| 特許番号 / 公開番号 | 特開2025-19050 |
|---|---|
| 出願人 | 株式会社発明屋 |
| 発明者 | 佐藤 謙治 |
| 出願日 | 2024年07月26日 |
| 公開日 | 2025年02月06日 |
| 国際特許分類 (IPC) | G06F 30/20, H01M 50/249, H01M 50/251, B63B 3/13, B63B 71/10 |
電動化の進展に伴い、船舶・輸送機器等の構造物に大型バッテリーパックを搭載する需要が急増している。従来の構造設計手法では、電池の配置・重量・形状を主たる設計制約として扱う仕組みが不十分であり、電池搭載を前提とした効率的な構造最適化が困難であった。特に船体(B63B)においては電池重量配分が安全性・強度設計に直結するため、電池指向の設計支援ツールが求められていた。
本発明は、電池の配置・仕様を設計の起点とした構造設計支援システムを提供する。【課題】電池搭載を前提とする構造設計では、電池の重量・寸法・配置が構造強度や安全性に大きく影響するが、これを体系的に扱う設計手法が存在しなかった。【解決手段】入力部(81)でバッテリー仕様・搭載条件を受け付け、構造的条件設定部(82)で電池配置に応じた構造制約・荷重条件を自動設定し、最適化計算部(83)が構造パラメータを最適化する三層構成のシステムを構築した。【効果】電池を主制約とした構造設計を自動化・効率化し、船舶・車両等の電動化対応構造物の設計工数を大幅に削減できる。CAD/CAEとの連携により設計精度も向上する。

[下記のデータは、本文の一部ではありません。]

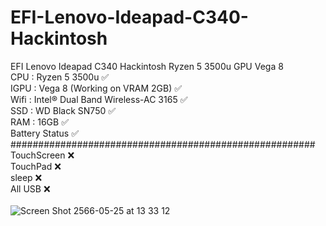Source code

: # EFI-Lenovo-Ideapad-C340-Hackintosh
EFI Lenovo Ideapad C340 Hackintosh Ryzen 5 3500u GPU Vega 8\
CPU : Ryzen 5 3500u ✅\
IGPU : Vega 8 (Working on VRAM 2GB) ✅\
Wifi : Intel® Dual Band Wireless-AC 3165 ✅\
SSD : WD Black SN750 ✅\
RAM : 16GB ✅\
Battery Status ✅\
#######################################################\
TouchScreen ❌\
TouchPad ❌\
sleep ❌\
All USB ❌\
\
![Screen Shot 2566-05-25 at 13 33 12](https://github.com/pondsmile/EFI-Lenovo-C340-Hackintosh/assets/23144335/0b850ca3-9263-4a3a-88a4-4d757c08382b)
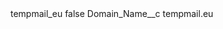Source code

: <?xml version="1.0" encoding="UTF-8"?>
<CustomMetadata xmlns="http://soap.sforce.com/2006/04/metadata" xmlns:xsi="http://www.w3.org/2001/XMLSchema-instance" xmlns:xsd="http://www.w3.org/2001/XMLSchema">
    <label>tempmail_eu</label>
    <protected>false</protected>
    <values>
        <field>Domain_Name__c</field>
        <value xsi:type="xsd:string">tempmail.eu</value>
    </values>
</CustomMetadata>
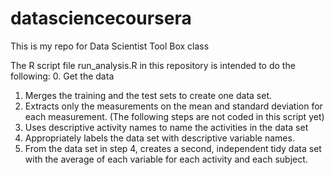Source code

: datasciencecoursera
===================

This is my repo for Data Scientist Tool Box class

The R script file run_analysis.R in this repository is intended to do the following:
  0. Get the data
  1. Merges the training and the test sets to create one data set.
  2. Extracts only the measurements on the mean and standard deviation for each measurement. 
  (The following steps are not coded in this script yet)
  3. Uses descriptive activity names to name the activities in the data set
  4. Appropriately labels the data set with descriptive variable names. 
  5. From the data set in step 4, creates a second, independent tidy data set with the average of each variable for each activity and each subject.

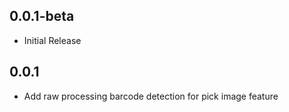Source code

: ## 0.0.1-beta

* Initial Release

## 0.0.1

* Add raw processing barcode detection for pick image feature
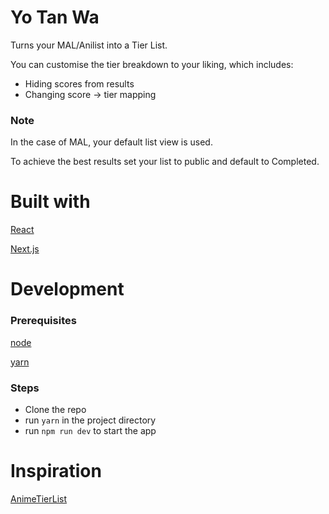 # Yo Tan Wa

Turns your MAL/Anilist into a Tier List.

You can customise the tier breakdown to your liking, which includes:
- Hiding scores from results
- Changing score -> tier mapping


### Note

In the case of MAL, your default list view is used. 

To achieve the best results set your list to public and default to Completed.

# Built with
[React](https://reactjs.org/)

[Next.js](https://nextjs.org/)


# Development
### Prerequisites
[node](https://nodejs.org/en/)

[yarn](https://yarnpkg.com/)

### Steps
- Clone the repo
- run `yarn` in the project directory
- run `npm run dev` to start the app

# Inspiration
[AnimeTierList](https://github.com/Qnnie/AnimeTierList)
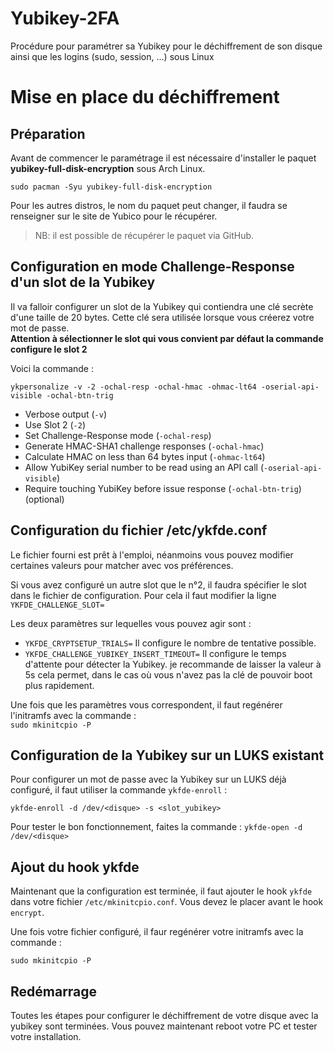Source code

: # Yubikey-2FA
Procédure pour paramétrer sa Yubikey pour le déchiffrement de son disque ainsi que les logins (sudo, session, ...) sous Linux

# Mise en place du déchiffrement
## Préparation

Avant de commencer le paramétrage il est nécessaire d'installer le paquet **yubikey-full-disk-encryption** sous Arch Linux.  
  
`sudo pacman -Syu yubikey-full-disk-encryption`  
  
Pour les autres distros, le nom du paquet peut changer, il faudra se renseigner sur le site de Yubico pour le récupérer.
> NB: il est possible de récupérer le paquet via GitHub.

## Configuration en mode Challenge-Response d'un slot de la Yubikey 

Il va falloir configurer un slot de la Yubikey qui contiendra une clé secrète d'une taille de 20 bytes. Cette clé sera utilisée lorsque vous créerez votre mot de passe.  
**Attention à sélectionner le slot qui vous convient par défaut la commande configure le slot 2**  
  
Voici la commande :  
  
`ykpersonalize -v -2 -ochal-resp -ochal-hmac -ohmac-lt64 -oserial-api-visible -ochal-btn-trig`
  
* Verbose output (`-v`)
* Use Slot 2 (`-2`)
* Set Challenge-Response mode (`-ochal-resp`)
* Generate HMAC-SHA1 challenge responses (`-ochal-hmac`)
* Calculate HMAC on less than 64 bytes input (`-ohmac-lt64`)
* Allow YubiKey serial number to be read using an API call (`-oserial-api-visible`)
* Require touching YubiKey before issue response (`-ochal-btn-trig`) (optional)

## Configuration du fichier /etc/ykfde.conf

Le fichier fourni est prêt à l'emploi, néanmoins vous pouvez modifier certaines valeurs pour matcher avec vos préférences.  

Si vous avez configuré un autre slot que le n°2, il faudra spécifier le slot dans le fichier de configuration. Pour cela il faut modifier la ligne `YKFDE_CHALLENGE_SLOT=`  
  
Les deux paramètres sur lequelles vous pouvez agir sont :  
* `YKFDE_CRYPTSETUP_TRIALS=` Il configure le nombre de tentative possible.
*  `YKFDE_CHALLENGE_YUBIKEY_INSERT_TIMEOUT=` Il configure le temps d'attente pour détecter la Yubikey. je recommande de laisser la valeur à 5s cela permet, dans le cas où vous n'avez pas la clé de pouvoir boot plus rapidement.  

Une fois que les paramètres vous correspondent, il faut regénérer l'initramfs avec la commande :  
`sudo mkinitcpio -P`

## Configuration de la Yubikey sur un LUKS existant

Pour configurer un mot de passe avec la Yubikey sur un LUKS déjà configuré, il faut utiliser la commande `ykfde-enroll` :  
  
`ykfde-enroll -d /dev/<disque> -s <slot_yubikey>`

Pour tester le bon fonctionnement, faites la commande : `ykfde-open -d /dev/<disque>`
  
## Ajout du hook ykfde

Maintenant que la configuration est terminée, il faut ajouter le hook `ykfde` dans votre fichier `/etc/mkinitcpio.conf`. Vous devez le placer avant le hook `encrypt`.  
  
Une fois votre fichier configuré, il faur regénérer votre initramfs avec la commande :  
  
`sudo mkinitcpio -P`  

## Redémarrage

Toutes les étapes pour configurer le déchiffrement de votre disque avec la yubikey sont terminées. Vous pouvez maintenant reboot votre PC et tester votre installation.
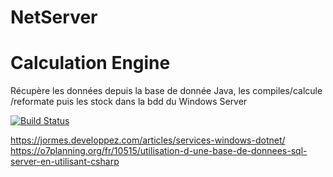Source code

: # NetServer


# Calculation Engine

Récupère les données depuis la base de donnée Java, les compiles/calcule /reformate puis les stock dans la bdd du Windows Server

[![Build Status](https://secure.travis-ci.org/badele/garchdeps.png)](http://travis-ci.org/badele/garchdeps)


 https://jormes.developpez.com/articles/services-windows-dotnet/
 https://o7planning.org/fr/10515/utilisation-d-une-base-de-donnees-sql-server-en-utilisant-csharp

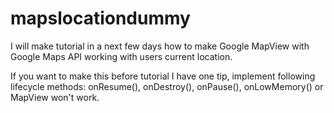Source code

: # mapslocationdummy

I will make tutorial in a next few days how to make Google MapView with Google Maps API working with users current location.  

If you want to make this before tutorial I have one tip, implement following lifecycle methods: onResume(), onDestroy(), onPause(), onLowMemory()
or MapView won't work.
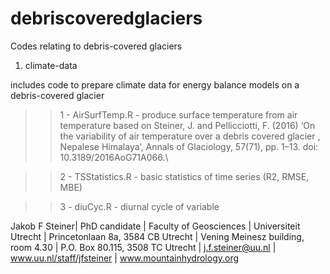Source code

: # debriscoveredglaciers

Codes relating to debris-covered glaciers

1) climate-data

includes code to prepare climate data for energy balance models on a debris-covered glacier
>> 1 - AirSurfTemp.R - produce surface temperature from air temperature based on Steiner, J. and Pellicciotti, F. (2016) ‘On the variability of air temperature over a debris covered glacier , Nepalese Himalaya’, Annals of Glaciology, 57(71), pp. 1–13. doi: 10.3189/2016AoG71A066.\\

>> 2 - TSStatistics.R - basic statistics of time series (R2, RMSE, MBE)

>> 3 - diuCyc.R - diurnal cycle of variable

Jakob F Steiner| PhD candidate | Faculty of Geosciences | Universiteit Utrecht | Princetonlaan 8a, 3584 CB Utrecht | Vening Meinesz building, room 4.30 | P.O. Box 80.115, 3508 TC Utrecht | j.f.steiner@uu.nl | www.uu.nl/staff/jfsteiner | www.mountainhydrology.org 
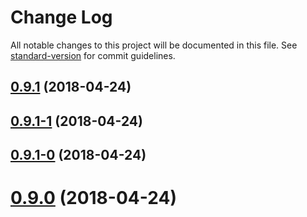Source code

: # Change Log

All notable changes to this project will be documented in this file. See [standard-version](https://github.com/conventional-changelog/standard-version) for commit guidelines.

<a name="0.9.1"></a>
## [0.9.1](https://github.com/UppaJung/rest-contracts/compare/v0.9.1-1...v0.9.1) (2018-04-24)



<a name="0.9.1-1"></a>
## [0.9.1-1](https://github.com/UppaJung/rest-contracts/compare/v0.9.1-0...v0.9.1-1) (2018-04-24)



<a name="0.9.1-0"></a>
## [0.9.1-0](https://github.com/UppaJung/rest-contracts/compare/v0.9.2...v0.9.1-0) (2018-04-24)



<a name="0.9.0"></a>
# [0.9.0](https://github.com/UppaJung/rest-contracts/compare/v0.9.2...v0.9.0) (2018-04-24)
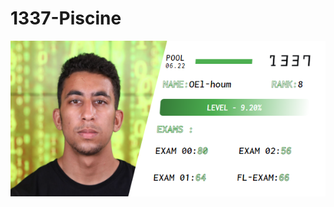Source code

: # 1337-Piscine
<center>
  <img src="https://github.com/Toowan0x1/Piscine-1337/blob/master/omar.png" alt="img">
</center>
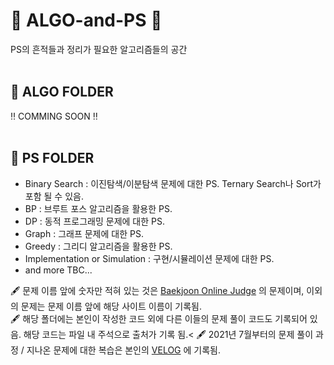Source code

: # 💾 ALGO-and-PS 💾
PS의 흔적들과 정리가 필요한 알고리즘들의 공간
<br><br>
## 📁 ALGO FOLDER 
‼ COMMING SOON ‼
<br><br>
## 📂 PS FOLDER
- Binary Search : 이진탐색/이분탐색 문제에 대한 PS. Ternary Search나 Sort가 포함 될 수 있음.
- BP : 브루트 포스 알고리즘을 활용한 PS.
- DP : 동적 프로그래밍 문제에 대한 PS.
- Graph : 그래프 문제에 대한 PS.
- Greedy : 그리디 알고리즘을 활용한 PS.
- Implementation or Simulation : 구현/시뮬레이션 문제에 대한 PS. 
- and more TBC...

🖋 문제 이름 앞에 숫자만 적혀 있는 것은 [Baekjoon Online Judge](https://www.acmicpc.net/) 의 문제이며, 이외의 문제는 문제 이름 앞에 해당 사이트 이름이 기록됨.<br>
🖋 해당 폴더에는 본인이 작성한 코드 외에 다른 이들의 문제 풀이 코드도 기록되어 있음. 해당 코드는 파일 내 주석으로 출처가 기록 됨.<
🖋 2021년 7월부터의 문제 풀이 과정 / 지나온 문제에 대한 복습은 본인의 [VELOG](https://velog.io/@charming9871/series/Algorithms) 에 기록됨.
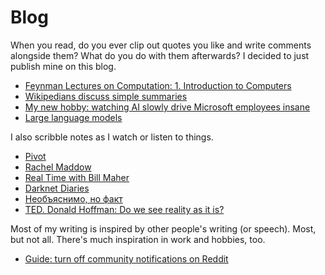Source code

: # Blog

When you read, do you ever clip out quotes you like and write comments alongside them? What do you do with them afterwards? I decided to just publish mine on this blog.

* [Feynman Lectures on Computation: 1. Introduction to Computers](2025/09/23/Feynman_Lectures_on_Computation_01.md)
* [Wikipedians discuss simple summaries](2025/09/25/wikipedians-discuss-simple-summaries.md)
* [My new hobby: watching AI slowly drive Microsoft employees insane](2025/09/26/reddit_my_new_hobby_watching_ai_slowly_drive_microsoft.md)
* [Large language models](2025/09/26/wikipedia_large_language_models.md)

I also scribble notes as I watch or listen to things.

* [Pivot](series/pivot.md)
* [Rachel Maddow](series/maddow.md)
* [Real Time with Bill Maher](series/real-time.md)
* [Darknet Diaries](series/darknetdiaries.md)
* [Необъяснимо, но факт](series/nnf.md)
* [TED. Donald Hoffman: Do we see reality as it is?](2025/09/22/ted_donald_hoffman_do_we_see_reality_as_it_is.md)

Most of my writing is inspired by other people's writing (or speech). Most, but not all. There's much inspiration in work and hobbies, too.

* [Guide: turn off community notifications on Reddit](2025/09/23/guide-turn-off-community-notifications-on-reddit.md)
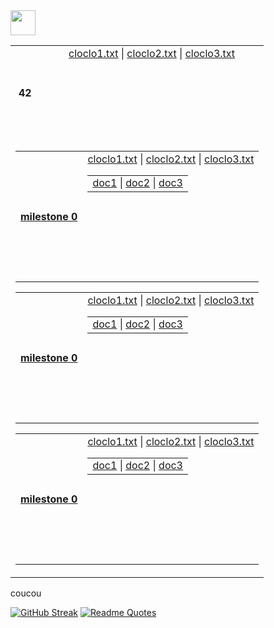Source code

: <img src="https://raw.githubusercontent.com/innng/innng/master/assets/kyubey.gif" height="40" />


<table align="center">
  <!-- Ligne principale avec le titre et le premier bloc de fichiers -->
  <tr align="center"  valign="center" height="150">
    <th colspan="1" height="150">42</th>
    <td align="center" valign="top" height="150">
      <a href="test1/cloclo1.txt">cloclo1.txt</a> |
      <a href="test1/cloclo2.txt">cloclo2.txt</a> |
      <a href="test1/cloclo3.txt">cloclo3.txt</a>
    </td>
  </tr>
  <!-- Une seule cellule contenant tous les autres tableaux en ligne -->
  <tr>
    <td colspan="2" align="center" valign="center">
    <table align="center">
      <tr align="center" valign="center" height="150">
        <th height="150"><a href="test3/cloclo1.txt">milestone 0</a></th>
          <td>
            <table align="center" valign="center" height="150">
              <tr>
                <a href="test3/cloclo1.txt">cloclo1.txt</a> |
                <a href="test3/cloclo2.txt">cloclo2.txt</a> |
                <a href="test3/cloclo3.txt">cloclo3.txt</a>
              </tr>
              <td>
                <a href="test3/cloclo1.txt">doc1</a> |
                <a href="test3/cloclo2.txt">doc2</a> |
                <a href="test3/cloclo3.txt">doc3</a>
              </td>
          </table
        </td>
      </tr>
      </table>
    <table align="center">
      <tr align="center" valign="center" height="150">
        <th height="150"><a href="test3/cloclo1.txt">milestone 0</a></th>
          <td>
            <table align="center" valign="center" height="150">
              <tr>
                <a href="test3/cloclo1.txt">cloclo1.txt</a> |
                <a href="test3/cloclo2.txt">cloclo2.txt</a> |
                <a href="test3/cloclo3.txt">cloclo3.txt</a>
              </tr>
              <td>
                <a href="test3/cloclo1.txt">doc1</a> |
                <a href="test3/cloclo2.txt">doc2</a> |
                <a href="test3/cloclo3.txt">doc3</a>
              </td>
          </table
        </td>
      </tr>
      </table>
    <table align="center">
      <tr align="center" valign="center" height="150">
        <th height="150"><a href="test3/cloclo1.txt">milestone 0</a></th>
          <td>
            <table align="center" valign="center" height="150">
              <tr>
                <a href="test3/cloclo1.txt">cloclo1.txt</a> |
                <a href="test3/cloclo2.txt">cloclo2.txt</a> |
                <a href="test3/cloclo3.txt">cloclo3.txt</a>
              </tr>
              <td>
                <a href="test3/cloclo1.txt">doc1</a> |
                <a href="test3/cloclo2.txt">doc2</a> |
                <a href="test3/cloclo3.txt">doc3</a>
              </td>
          </table
        </td>
      </tr>
      </table>
    </td>
  </tr>
</table>

<p>coucou</p>

[![GitHub Streak](https://streak-stats.demolab.com?user=zoyern&theme=nord&border_radius=10&date_format=j%20M%5B%20Y%5D&mode=weekly&card_width=600&card_height=50&dates=4C566A&hide_current_streak=true&hide_longest_streak=true)](https://git.io/streak-stats)
[![Readme Quotes](https://quotes-github-readme.vercel.app/api?type=horizontal&theme=nord)](https://github.com/piyushsuthar/github-readme-quotes)
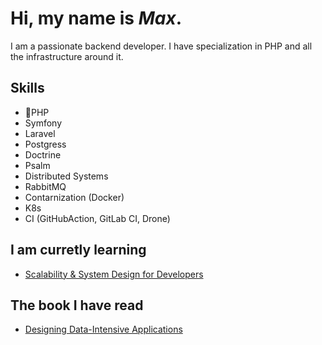 # Hi, my name is *Max*. 
I am a passionate backend developer. I have specialization in PHP and all the infrastructure around it. 
## Skills
* :elephant:PHP 
* Symfony
* Laravel
* Postgress
* Doctrine
* Psalm
* Distributed Systems
* RabbitMQ
* Contarnization (Docker)
* K8s
* CI (GitHubAction, GitLab CI, Drone)

## I am curretly learning 
* [Scalability & System Design for Developers](https://www.educative.io/path/scalability-system-design)

## The book I have read
* [Designing Data-Intensive Applications](https://www.amazon.com/Designing-Data-Intensive-Applications-Reliable-Maintainable/dp/1449373321)
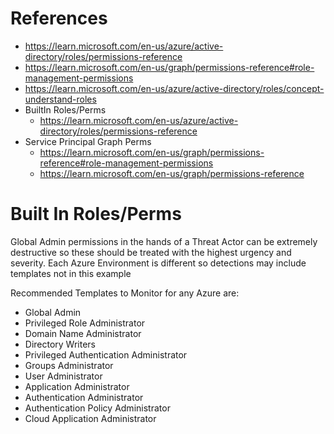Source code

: # References
- https://learn.microsoft.com/en-us/azure/active-directory/roles/permissions-reference
- https://learn.microsoft.com/en-us/graph/permissions-reference#role-management-permissions
- https://learn.microsoft.com/en-us/azure/active-directory/roles/concept-understand-roles
- BuiltIn Roles/Perms 
	- https://learn.microsoft.com/en-us/azure/active-directory/roles/permissions-reference
- Service Principal Graph Perms
	- https://learn.microsoft.com/en-us/graph/permissions-reference#role-management-permissions
	- https://learn.microsoft.com/en-us/graph/permissions-reference

# Built In Roles/Perms
Global Admin permissions in the hands of a Threat Actor can be extremely destructive so these should be treated with the highest urgency and severity.
Each Azure Environment is different so detections may include templates not in this example

Recommended Templates to Monitor for any Azure are:
- Global Admin
- Privileged Role Administrator
- Domain Name Administrator
- Directory Writers
- Privileged Authentication Administrator
- Groups Administrator
- User Administrator
- Application Administrator
- Authentication Administrator
- Authentication Policy Administrator
- Cloud Application Administrator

- 電池仕様・配置を最優先制約として扱う「電池指向」の構造設計アプローチ
- 入力部・構造的条件設定部・最適化計算部の三層モジュール構成による設計自動化
- 船舶(B63B)を含む幅広い輸送機器・構造物への適用を想定したIPC分類
少なくとも、電池の仕様および搭載条件を受け付ける入力部と、入力された電池条件に基づいて構造的制約および荷重条件を設定する構造的条件設定部と、設定された条件を基に構造パラメータを最適化する最適化計算部と、を備えた電池指向の構造設計システム。請求項数は7項(OL)。
電動船舶の船体構造設計
大型バッテリーパックの重量・配置を主制約とした船体フレーム構造の最適化設計に活用し、設計工数と検証コストを削減する。
電気自動車のバッテリーケース構造最適化
EV向けバッテリーモジュールの搭載位置・重量分布に基づき、車体フロア構造を自動最適化して安全性と軽量化を両立する。
定置型蓄電設備の架台・筐体設計
大規模蓄電池システムの重量・発熱条件を入力し、設置架台・筐体の構造強度を効率的に設計する用途に活用できる。
航空宇宙機器の電動化対応構造設計
電動航空機やドローンのバッテリー搭載を前提とした機体構造の最適化に適用し、軽量・高強度設計を支援する。